WHAT TO DO
Which lines below include "debug"? Copy them all.
┌─ STORED DATA
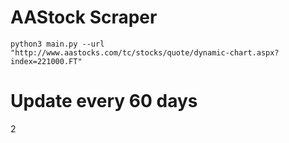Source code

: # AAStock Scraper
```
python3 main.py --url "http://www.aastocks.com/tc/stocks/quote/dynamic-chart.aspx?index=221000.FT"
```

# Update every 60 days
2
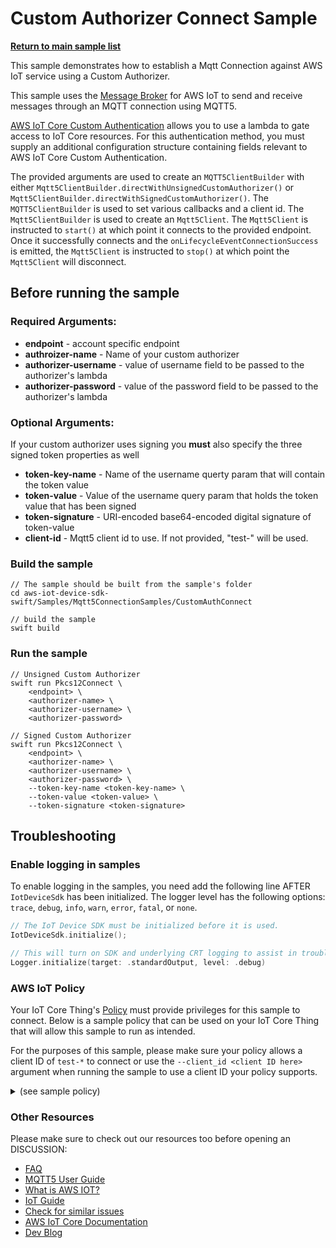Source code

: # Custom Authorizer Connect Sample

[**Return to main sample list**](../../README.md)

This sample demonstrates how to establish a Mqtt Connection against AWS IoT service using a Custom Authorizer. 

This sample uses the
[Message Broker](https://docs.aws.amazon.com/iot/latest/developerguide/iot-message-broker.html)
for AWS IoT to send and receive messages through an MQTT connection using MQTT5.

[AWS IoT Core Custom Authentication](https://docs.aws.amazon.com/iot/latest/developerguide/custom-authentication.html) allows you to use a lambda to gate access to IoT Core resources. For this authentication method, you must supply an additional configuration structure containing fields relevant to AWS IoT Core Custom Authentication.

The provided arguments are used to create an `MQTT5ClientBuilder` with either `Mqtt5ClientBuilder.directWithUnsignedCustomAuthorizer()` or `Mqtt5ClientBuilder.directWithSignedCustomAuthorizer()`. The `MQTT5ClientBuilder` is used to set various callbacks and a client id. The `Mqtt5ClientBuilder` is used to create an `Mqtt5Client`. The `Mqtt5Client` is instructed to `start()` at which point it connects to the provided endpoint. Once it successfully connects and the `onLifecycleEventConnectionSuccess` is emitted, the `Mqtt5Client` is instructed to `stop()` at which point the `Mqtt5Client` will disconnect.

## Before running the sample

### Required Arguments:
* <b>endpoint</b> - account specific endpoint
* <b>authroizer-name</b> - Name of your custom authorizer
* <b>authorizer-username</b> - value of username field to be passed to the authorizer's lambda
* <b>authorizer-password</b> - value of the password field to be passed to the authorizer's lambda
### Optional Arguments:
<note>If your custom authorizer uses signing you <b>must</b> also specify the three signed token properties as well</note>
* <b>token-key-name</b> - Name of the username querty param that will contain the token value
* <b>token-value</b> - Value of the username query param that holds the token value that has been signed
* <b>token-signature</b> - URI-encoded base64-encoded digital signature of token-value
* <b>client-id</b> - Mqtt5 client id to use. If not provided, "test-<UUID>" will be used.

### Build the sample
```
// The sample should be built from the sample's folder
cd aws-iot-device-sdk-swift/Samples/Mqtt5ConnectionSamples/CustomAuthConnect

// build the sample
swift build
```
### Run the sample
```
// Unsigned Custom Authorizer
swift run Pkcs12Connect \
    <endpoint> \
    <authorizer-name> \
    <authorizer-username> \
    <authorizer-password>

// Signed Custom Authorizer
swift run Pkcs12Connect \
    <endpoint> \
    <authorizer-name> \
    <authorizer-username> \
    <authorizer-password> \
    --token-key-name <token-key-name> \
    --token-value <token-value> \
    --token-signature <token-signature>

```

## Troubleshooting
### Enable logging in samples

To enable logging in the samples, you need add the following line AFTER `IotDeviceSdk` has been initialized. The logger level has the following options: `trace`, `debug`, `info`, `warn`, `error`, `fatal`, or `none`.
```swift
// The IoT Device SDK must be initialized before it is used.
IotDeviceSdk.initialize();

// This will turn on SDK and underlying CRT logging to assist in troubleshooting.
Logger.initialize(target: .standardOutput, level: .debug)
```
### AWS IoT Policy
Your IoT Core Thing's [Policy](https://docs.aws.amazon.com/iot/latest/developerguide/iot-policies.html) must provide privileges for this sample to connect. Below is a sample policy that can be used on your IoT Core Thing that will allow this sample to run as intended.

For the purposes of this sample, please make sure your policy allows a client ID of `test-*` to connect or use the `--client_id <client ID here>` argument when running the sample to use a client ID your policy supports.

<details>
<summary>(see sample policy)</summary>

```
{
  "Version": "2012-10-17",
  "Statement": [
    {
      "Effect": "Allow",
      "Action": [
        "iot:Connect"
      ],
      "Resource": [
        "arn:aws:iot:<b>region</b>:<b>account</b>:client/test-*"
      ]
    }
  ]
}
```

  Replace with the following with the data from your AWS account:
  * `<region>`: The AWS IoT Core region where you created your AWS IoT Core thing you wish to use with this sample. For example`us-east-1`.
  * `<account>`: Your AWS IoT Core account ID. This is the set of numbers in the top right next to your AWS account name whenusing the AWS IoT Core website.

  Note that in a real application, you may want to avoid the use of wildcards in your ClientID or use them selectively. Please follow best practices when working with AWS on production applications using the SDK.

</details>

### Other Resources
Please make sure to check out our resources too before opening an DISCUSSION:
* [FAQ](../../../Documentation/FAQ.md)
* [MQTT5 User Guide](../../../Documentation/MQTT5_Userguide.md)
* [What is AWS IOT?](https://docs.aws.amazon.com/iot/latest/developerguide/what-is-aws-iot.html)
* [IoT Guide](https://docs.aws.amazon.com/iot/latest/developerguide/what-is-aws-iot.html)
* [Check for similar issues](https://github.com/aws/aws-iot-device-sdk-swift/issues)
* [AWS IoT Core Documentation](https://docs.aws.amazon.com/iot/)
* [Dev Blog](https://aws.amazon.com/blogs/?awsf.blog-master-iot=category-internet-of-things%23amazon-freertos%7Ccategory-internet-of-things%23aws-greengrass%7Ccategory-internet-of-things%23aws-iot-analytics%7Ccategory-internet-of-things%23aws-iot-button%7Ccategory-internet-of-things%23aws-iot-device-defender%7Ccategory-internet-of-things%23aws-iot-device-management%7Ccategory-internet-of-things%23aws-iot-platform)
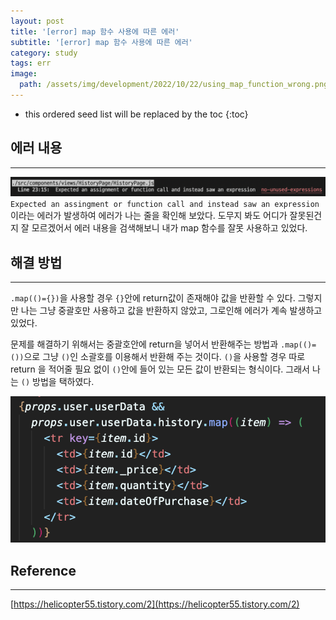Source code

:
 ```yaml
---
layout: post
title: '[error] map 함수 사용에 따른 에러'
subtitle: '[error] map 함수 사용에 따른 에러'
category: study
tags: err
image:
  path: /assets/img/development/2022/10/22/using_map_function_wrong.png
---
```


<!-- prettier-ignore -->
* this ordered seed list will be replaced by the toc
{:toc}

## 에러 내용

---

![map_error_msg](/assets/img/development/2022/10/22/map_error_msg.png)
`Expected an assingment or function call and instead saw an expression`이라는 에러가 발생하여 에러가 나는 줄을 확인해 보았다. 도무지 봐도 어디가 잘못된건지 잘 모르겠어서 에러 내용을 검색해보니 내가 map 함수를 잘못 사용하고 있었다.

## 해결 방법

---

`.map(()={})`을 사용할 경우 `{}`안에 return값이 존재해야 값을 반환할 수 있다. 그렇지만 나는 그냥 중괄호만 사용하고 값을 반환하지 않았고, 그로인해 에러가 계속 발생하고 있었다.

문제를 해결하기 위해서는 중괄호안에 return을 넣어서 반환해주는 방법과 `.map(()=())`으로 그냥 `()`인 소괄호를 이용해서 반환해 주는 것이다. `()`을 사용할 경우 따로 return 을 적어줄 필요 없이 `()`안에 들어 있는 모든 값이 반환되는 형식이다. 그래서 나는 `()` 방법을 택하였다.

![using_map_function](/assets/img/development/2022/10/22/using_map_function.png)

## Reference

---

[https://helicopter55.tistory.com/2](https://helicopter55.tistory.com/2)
└─
SOLUTION FOR THIS PROBLEM
To enable logging in the samples, you need add the following line AFTER `IotDeviceSdk` has been initialized. The logger level has the following options: `trace`, `debug`, `info`, `warn`, `error`, `fatal`, or `none`.
Logger.initialize(target: .standardOutput, level: .debug)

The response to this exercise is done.